8. Warner Bros. fired Dominik multiple times, but in the end, the director is happy at the outcome.
“It gets very ugly towards the end. I fought very, very hard. I was threatened with lawsuits. They fired me, I can’t remember how many times they fired me. But I always managed to get back in there,” Dominik said when it came to the post-production of the film. He went on, “The thing about people in Hollywood is that they are very, very scared. If you don’t blink, they will. For me, it means everything. It’s my film and I put everything into it. For a studio, financial disasters happen every weekend. Movies tank all the time. Everybody knew this movie was going to tank as soon as they saw it. There’s nothing you could fucking do about it. They are angry about that. They feel like they’ve been misled.”
However, in the end, he was happy. “At the time, I was so relieved that they hadn’t just butchered my film out of all recognition,” Dominik recalled, “I knew they were going to dump it but at least it was the film. It was going to be the film. I would rather have my film released in one theater than what they were threatening to do, which was release some dogshit cut in 3,000 screens. So it was a good result. The good result is to release the movie that you made. The best result would be to release the movie that you make and everybody stands up and applauds. But the worst result is that they release the movie that has nothing to do with the film that you made and that never works. It never works.”
9. Although Jesse James was a box office dud, Dominik believes the film is becoming profitable.
During the early stage of Jesse James, Dominik said, “I didn’t know if it was going to be hit, but I didn’t expect it to be a loss.” Although it didn’t cross the $4 million domestic box office mark, Dominik isn’t “necessarily convinced” that the film isn’t becoming profitable. He adds, “I know it’s a box office loss, but I still get royalty checks for this movie to this day and if I’m getting this much money, how much are Warner Bros. getting? They say that all movies make money over time, eventually. It’s not about theatrical release, it’s about ancillary TV sales. They just keep on giving.”
10. Dominik predicts the film industry will go up in flames, eventually.
But that won’t always be the case, Dominik goes on to say. “I think it’s probably going to fall apart. The film industry is going to go the way of the recording, music industry. It’s going to fall apart. There’s going to be blood on the streets, in Hollywood. But who knows how long that’s going to take?”
11. Dominik says Jesse James is “plotless,” defying most studio films.
“This movie is plotless, sort of. It’s dependent on other things than narrative,” Dominik said, in regards to why its structure went against normal studio offerings. He added, “From a studio point of view, a high-concept movie point of view, generally in a movie they set up the problem in the first 5 to 10 minutes and the movie is about resolving that. We don’t really get to what’s going on until about halfway through. It’s pretty complicated. Bob Ford shot Jesse James because Dick Liddil fucked Wood Hite’s step-mother and they had an argument, then Dick came to Bob’s house and then Wood followed and they got into a gunfight…it’s a really long, shaggy dog story. At the same time there’s a paranoid dude wandering around and threatening people. It’s not a very good plot.”

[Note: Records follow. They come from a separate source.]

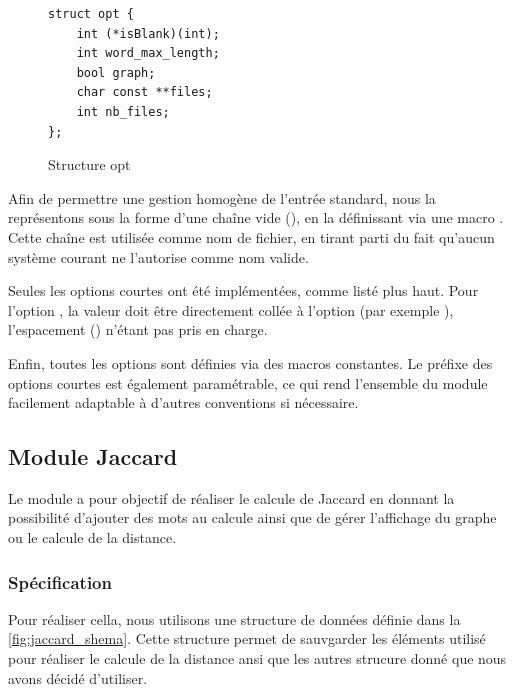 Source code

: \documentclass[a4paper, 12pt]{article}
\newcommand{\code}{\commandbox}
\begin{document}
\begin{figure}[h]
\centering
\begin{tcolorbox}[center upper,
enhanced,
colback=darkWhite,
boxrule=0pt,
frame hidden,
width=0.5\textwidth]
\begin{lstlisting}[style=bigCode]
struct opt {
    int (*isBlank)(int);
    int word_max_length;
    bool graph;
    char const **files;
    int nb_files;
};
\end{lstlisting}
\end{tcolorbox}
\caption{Structure opt}
\label{fig:structure_opt}
\end{figure}

Afin de permettre une gestion homogène de l’entrée standard, nous la représentons sous la forme d’une chaîne vide (\code{""}), en la définissant via une macro \code{STDIN}. Cette chaîne est utilisée comme nom de fichier, en tirant parti du fait qu’aucun système courant ne l’autorise comme nom valide.

Seules les options courtes ont été implémentées, comme listé plus haut. Pour l’option \code{-iVALUE}, la valeur doit être directement collée à l’option (par exemple \code{-i3}), l’espacement (\code{-i 3}) n’étant pas pris en charge.

Enfin, toutes les options sont définies via des macros constantes. Le préfixe des options courtes est également paramétrable, ce qui rend l’ensemble du module facilement adaptable à d’autres conventions si nécessaire.


\subsection{Module Jaccard}

Le module \code{jaccard} a pour objectif de réaliser le calcule de Jaccard en donnant la possibilité d'ajouter des mots au calcule ainsi que de gérer l'affichage du graphe ou le calcule de la distance.

\subsubsection{Spécification}

Pour réaliser cella, nous utilisons une structure de données définie dans la \autoref{fig:jaccard_shema}. Cette structure permet de sauvgarder les éléments utilisé pour réaliser le calcule de la distance ansi que les autres strucure donné que nous avons décidé d'utiliser. 
\end{document}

12. The “horrible” editing process extended vastly beyond the 10-week Hollywood norm.
Although shooting concluded in December 2005, it wasn’t until nearly two years later that the film received a theatrical release. When it comes to the editing he said,”It was horrible. It took nine months that made a cut of the picture that worked and that cut was three hours, about 20 minutes longer than the one that you just saw. It was this awful process of trying to defend that cut. The studio kind of had a point, because a director is supposed to deliver a cut after 10 weeks.”
13. The film’s unique narration came from an unexpected member of the crew.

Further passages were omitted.